Les médias sont omniprésents et jouent un rôle prépondérant et pas toujours sain dans la conversation démocratique: vivement un cours d’éducation aux médias.
Des guerres font rage un peu partout et notre pays se militarise de plus en plus: il faut un cours d’éducation à la paix.
Nouvelles conditions de travail, précarité, travail autonome: il faut un cours sur le choix et la gestion de carrière.
Divorces, violences conjugales, enfants maltraités: vite, un cours sur la parentalité.
On l’aura compris: on continuera longtemps à énumérer des sujets pour lesquels on réclamera, ici ou là, avec de solides arguments, qu’ils soient introduits dans le curriculum.
Mais comment choisir entre ces sujets? Comment décider quoi garder et quoi écarter? Au nom de quels critères le fera-t-on? Et puis, puisque le temps scolaire n’est ni infini ni (très) extensible, comment décider ce qu’on devra éliminer ou réduire des disciplines scolaires pour faire place aux nouveaux venus?
Ce n’est pas tout. Car avec des sujets de ce genre, on pénètre presque immanquablement dans une zone grise où entrent en jeu des valeurs et des systèmes idéologiques qui font qu’on aura des positions très divergentes, voire incompatibles, sur ce qu’il faut enseigner.
Revenons à ce cours réclamé de finances personnelles.
Les uns demandent: que dira-t-on sur l’endettement des ménages, sur la relative stagnation des salaires depuis quelques décennies et ses causes? Sur le néolibéralisme? Sur le libre-échange? Sur les inégalités économiques qui s’aggravent dramatiquement? Sur l’impôt? Sur les subventions et autres cadeaux aux entreprises?
Je sens que ça grogne de ce côté-ci – où se tiennent M. Bouchard et consorts…
Ceux-ci demandent: que dira-t-on sur l’entrepreneuriat et sur ses bienfaits? Sur la valeur des créateurs d’emplois? Sur l’aide sociale qui favorise la dépendance?
Je sens, cette fois, que ça grogne d’un côté, où on rappelle, d’ailleurs, que pour l’éducation à l’entrepreneuriat, on a déjà donné…
Et si vous prétendez que vous parlerez de tout cela dans toute sa complexité et de manière neutre, comment vous y prendrez-vous? Combien de temps vous faudra-t-il? Et comment ferez-vous pour ne pas être accusé par quiconque de bonne foi de chercher à endoctriner les enfants?

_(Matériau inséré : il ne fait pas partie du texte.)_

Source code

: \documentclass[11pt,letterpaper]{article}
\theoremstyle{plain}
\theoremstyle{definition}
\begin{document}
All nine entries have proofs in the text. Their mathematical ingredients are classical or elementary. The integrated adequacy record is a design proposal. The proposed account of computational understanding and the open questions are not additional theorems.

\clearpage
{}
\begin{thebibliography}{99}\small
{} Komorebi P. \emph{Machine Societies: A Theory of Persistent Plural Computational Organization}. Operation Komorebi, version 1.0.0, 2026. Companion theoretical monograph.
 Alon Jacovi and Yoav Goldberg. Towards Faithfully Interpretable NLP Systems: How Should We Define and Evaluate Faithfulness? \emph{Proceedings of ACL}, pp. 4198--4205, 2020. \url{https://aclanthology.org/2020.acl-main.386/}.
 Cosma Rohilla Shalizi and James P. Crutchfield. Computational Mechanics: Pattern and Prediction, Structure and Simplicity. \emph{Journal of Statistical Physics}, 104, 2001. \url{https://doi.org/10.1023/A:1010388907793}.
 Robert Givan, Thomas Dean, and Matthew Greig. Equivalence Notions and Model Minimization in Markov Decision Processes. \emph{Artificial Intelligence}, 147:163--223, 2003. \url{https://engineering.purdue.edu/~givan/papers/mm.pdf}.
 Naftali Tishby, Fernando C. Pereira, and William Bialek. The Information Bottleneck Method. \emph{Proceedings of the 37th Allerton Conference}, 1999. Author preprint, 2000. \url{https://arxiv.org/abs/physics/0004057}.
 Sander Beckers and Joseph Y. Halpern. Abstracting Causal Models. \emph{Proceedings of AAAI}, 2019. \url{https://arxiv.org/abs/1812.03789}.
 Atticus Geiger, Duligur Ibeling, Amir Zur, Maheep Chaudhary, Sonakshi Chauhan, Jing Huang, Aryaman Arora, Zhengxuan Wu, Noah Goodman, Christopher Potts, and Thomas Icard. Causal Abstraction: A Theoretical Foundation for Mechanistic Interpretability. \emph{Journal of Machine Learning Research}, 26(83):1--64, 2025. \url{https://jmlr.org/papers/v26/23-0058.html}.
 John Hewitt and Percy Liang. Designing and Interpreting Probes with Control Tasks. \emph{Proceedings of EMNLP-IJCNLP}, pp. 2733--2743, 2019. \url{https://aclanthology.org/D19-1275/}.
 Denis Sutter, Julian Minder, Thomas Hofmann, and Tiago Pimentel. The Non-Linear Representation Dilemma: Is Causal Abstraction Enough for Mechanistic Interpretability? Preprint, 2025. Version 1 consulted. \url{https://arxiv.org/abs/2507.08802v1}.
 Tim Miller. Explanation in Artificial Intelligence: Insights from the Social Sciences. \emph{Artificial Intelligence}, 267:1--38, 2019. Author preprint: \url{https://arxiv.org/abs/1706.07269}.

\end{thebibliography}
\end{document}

Le rôle spécifique de l’école
J’espère que vous conviendrez que ces cours de formation personnelle et sociale posent des problèmes difficiles; je ne prétendrai pas les résoudre ici. Mais il reste une chose importante à en dire.
C’est que pour faire face de manière éclairée et responsable à tous ces problèmes que les élèves rencontreront une fois devenus adultes, ce serait bien que les citoyens puissent s’appuyer sur la base de connaissances solides et indispensables pour ce faire.
Par exemple: savoir lire et comprendre un contrat de carte de crédit; savoir faire des opérations arithmétiques de base; et ainsi de suite.
Or c’est précisément ce que devrait leur apprendre, avec beaucoup d’autres choses de ce genre, le curriculum que l’école, et elle seule, peut leur transmettre. Concentrons-nous donc surtout là-dessus.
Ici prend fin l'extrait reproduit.